US-Außenminister Pompeo trifft alten und neuen Präsidenten Mexikos

US-Außenminister Mike Pompeo wird vom mexikanischen Präsidenten Enrique Peña Nieto empfangen (Foto: Mex. Präsidialamt)

 

Mexiko-Stadt, 13. Juli 2018 – Ob Migration, Handel oder Sicherheit: Die Vereinigten Staaten und Mexiko sind auf das Engste verbunden. Doch das Verhältnis ist angespannt. Bei seinem ersten Besuch als Chefdiplomat will Pompeo schon mal beim künftigen Präsidenten des Nachbarlands vorfühlen.

Mexiko-Stadt, 13. Juli 2018 – Ob Migration, Handel oder Sicherheit: Die Vereinigten Staaten und Mexiko sind auf das Engste verbunden. Doch das Verhältnis ist angespannt. Bei seinem ersten Besuch als Chefdiplomat will Pompeo schon mal beim künftigen Präsidenten des Nachbarlands vorfühlen.

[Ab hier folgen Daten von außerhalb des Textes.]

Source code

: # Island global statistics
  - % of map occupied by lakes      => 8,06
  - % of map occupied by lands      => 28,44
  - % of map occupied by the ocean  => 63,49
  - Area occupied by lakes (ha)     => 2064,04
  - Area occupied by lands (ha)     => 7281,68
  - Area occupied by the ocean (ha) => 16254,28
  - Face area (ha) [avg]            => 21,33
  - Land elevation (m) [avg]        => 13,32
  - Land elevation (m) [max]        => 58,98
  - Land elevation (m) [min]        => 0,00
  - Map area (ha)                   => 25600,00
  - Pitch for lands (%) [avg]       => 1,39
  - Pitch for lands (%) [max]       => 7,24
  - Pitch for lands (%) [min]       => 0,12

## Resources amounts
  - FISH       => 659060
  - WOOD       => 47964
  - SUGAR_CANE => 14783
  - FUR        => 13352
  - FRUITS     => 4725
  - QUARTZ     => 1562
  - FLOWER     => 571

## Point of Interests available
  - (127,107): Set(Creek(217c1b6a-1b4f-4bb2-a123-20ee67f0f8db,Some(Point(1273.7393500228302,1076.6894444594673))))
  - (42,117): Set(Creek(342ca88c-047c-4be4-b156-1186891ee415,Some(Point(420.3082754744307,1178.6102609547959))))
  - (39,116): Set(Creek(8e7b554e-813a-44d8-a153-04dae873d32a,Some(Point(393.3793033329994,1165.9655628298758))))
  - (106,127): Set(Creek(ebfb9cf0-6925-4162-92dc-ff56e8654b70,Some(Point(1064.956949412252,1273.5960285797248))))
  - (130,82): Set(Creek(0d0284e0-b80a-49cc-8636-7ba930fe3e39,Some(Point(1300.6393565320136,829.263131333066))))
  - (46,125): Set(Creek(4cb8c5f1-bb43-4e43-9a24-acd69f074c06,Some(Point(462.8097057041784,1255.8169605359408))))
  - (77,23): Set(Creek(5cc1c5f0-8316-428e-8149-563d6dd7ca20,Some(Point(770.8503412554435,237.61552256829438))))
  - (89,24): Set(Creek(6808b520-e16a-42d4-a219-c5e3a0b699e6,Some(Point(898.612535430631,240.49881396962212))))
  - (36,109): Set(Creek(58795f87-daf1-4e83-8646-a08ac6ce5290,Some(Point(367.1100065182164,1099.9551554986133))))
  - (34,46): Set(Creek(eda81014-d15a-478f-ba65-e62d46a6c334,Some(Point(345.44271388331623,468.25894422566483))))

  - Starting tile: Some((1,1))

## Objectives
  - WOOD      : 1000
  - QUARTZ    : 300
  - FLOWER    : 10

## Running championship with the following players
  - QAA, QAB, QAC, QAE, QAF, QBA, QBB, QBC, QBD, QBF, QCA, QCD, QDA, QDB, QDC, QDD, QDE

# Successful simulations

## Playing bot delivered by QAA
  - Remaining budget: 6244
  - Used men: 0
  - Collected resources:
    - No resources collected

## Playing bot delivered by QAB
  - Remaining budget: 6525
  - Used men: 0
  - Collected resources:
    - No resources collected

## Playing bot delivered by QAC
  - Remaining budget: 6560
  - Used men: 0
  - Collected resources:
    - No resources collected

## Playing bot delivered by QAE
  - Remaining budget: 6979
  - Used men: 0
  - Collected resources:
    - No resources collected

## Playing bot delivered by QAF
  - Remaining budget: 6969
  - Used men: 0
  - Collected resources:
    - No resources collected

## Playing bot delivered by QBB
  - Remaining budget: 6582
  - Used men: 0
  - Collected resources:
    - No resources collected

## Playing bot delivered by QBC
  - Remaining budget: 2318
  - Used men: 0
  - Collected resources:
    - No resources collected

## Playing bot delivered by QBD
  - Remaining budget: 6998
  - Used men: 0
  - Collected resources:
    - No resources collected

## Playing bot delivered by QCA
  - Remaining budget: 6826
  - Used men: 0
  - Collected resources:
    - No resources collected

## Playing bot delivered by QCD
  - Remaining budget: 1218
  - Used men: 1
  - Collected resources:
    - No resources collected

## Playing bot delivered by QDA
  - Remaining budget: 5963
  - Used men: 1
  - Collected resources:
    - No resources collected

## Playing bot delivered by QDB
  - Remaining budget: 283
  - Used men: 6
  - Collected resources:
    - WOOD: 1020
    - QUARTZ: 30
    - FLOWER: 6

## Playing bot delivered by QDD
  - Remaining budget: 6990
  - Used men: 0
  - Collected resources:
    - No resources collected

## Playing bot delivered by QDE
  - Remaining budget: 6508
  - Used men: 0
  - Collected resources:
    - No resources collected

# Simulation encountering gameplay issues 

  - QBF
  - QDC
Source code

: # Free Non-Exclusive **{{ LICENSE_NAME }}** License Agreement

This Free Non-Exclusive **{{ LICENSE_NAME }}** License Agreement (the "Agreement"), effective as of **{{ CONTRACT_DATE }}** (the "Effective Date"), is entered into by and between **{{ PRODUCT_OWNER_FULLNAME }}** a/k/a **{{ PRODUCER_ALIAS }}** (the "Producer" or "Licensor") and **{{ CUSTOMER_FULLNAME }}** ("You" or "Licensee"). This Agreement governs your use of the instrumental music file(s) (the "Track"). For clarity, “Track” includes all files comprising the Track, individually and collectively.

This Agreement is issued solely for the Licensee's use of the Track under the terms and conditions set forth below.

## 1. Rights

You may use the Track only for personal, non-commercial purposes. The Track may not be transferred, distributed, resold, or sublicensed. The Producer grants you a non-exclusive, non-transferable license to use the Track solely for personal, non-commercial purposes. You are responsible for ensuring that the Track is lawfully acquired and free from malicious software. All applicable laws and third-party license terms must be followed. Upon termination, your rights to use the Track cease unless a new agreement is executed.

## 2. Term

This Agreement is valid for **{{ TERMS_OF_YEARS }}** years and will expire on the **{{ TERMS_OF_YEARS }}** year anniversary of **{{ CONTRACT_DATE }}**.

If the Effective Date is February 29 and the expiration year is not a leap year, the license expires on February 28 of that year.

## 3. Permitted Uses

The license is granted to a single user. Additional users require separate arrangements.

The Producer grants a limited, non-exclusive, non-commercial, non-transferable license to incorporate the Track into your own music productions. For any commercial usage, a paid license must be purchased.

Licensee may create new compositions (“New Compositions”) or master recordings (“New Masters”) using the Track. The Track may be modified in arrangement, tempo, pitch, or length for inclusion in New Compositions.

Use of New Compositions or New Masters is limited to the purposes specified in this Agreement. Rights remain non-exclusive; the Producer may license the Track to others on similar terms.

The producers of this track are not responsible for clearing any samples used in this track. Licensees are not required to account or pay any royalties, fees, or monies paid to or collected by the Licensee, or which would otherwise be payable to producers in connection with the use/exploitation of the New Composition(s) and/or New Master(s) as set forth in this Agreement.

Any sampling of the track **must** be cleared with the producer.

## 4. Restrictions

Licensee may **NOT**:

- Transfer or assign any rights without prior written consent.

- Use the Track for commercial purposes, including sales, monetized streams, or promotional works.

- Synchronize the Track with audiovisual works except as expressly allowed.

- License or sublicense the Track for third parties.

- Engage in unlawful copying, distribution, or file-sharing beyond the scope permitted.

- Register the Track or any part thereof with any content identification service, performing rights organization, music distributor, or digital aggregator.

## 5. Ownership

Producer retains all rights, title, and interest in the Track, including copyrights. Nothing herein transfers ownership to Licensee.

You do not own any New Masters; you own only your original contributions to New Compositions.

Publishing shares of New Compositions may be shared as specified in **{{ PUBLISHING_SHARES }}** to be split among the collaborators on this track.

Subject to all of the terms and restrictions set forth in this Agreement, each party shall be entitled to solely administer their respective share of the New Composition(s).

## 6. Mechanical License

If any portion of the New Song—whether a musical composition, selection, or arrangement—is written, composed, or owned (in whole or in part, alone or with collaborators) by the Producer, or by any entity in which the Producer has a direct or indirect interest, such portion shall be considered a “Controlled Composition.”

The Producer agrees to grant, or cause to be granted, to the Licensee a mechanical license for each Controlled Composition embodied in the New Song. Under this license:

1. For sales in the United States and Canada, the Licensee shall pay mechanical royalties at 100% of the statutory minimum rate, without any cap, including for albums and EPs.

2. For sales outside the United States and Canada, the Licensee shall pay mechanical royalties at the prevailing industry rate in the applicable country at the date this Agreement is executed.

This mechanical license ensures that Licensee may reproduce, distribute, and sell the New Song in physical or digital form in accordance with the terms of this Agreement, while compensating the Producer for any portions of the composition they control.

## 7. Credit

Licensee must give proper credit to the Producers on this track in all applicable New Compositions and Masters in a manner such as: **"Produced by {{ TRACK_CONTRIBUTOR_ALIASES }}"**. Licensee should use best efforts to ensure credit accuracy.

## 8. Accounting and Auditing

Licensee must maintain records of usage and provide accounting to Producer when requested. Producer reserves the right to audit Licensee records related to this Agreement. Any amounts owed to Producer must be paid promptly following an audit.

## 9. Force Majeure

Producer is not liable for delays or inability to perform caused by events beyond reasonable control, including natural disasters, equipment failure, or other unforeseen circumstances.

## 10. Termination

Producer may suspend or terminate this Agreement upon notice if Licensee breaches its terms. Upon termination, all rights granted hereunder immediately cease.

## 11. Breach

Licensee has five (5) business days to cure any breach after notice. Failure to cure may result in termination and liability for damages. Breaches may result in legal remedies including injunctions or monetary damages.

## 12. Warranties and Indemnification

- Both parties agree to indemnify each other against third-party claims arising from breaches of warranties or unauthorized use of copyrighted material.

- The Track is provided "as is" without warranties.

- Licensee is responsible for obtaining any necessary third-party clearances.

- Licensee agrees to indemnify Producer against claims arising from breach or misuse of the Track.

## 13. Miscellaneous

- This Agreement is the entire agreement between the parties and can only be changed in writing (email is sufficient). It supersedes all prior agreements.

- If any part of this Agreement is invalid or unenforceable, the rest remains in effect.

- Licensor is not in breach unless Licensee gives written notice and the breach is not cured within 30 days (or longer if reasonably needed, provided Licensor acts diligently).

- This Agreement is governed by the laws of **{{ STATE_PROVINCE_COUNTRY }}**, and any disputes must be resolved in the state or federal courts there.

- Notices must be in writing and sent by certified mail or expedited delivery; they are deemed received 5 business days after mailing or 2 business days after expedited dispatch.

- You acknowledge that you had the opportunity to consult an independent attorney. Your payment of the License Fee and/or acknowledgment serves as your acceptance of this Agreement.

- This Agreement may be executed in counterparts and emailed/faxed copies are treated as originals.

US-Außenminister Mike Pompeo hat sich am Freitag mit Mexikos Präsident Enrique Peña Nieto getroffen. Im Mittelpunkt der Gespräche in der Präsidentenresidenz Los Pinos in Mexiko-Stadt standen die Themen Migration, Sicherheit und Handel. Begleitet wurde Pompeo auf seiner ersten Mexiko-Reise als Außenminister von US-Finanzminister Steven Mnuchin, Heimatschutzministerin Kirstjen Nielsen sowie dem Berater und Schwiegersohn von US-Präsident Donald Trump, Jared Kushner.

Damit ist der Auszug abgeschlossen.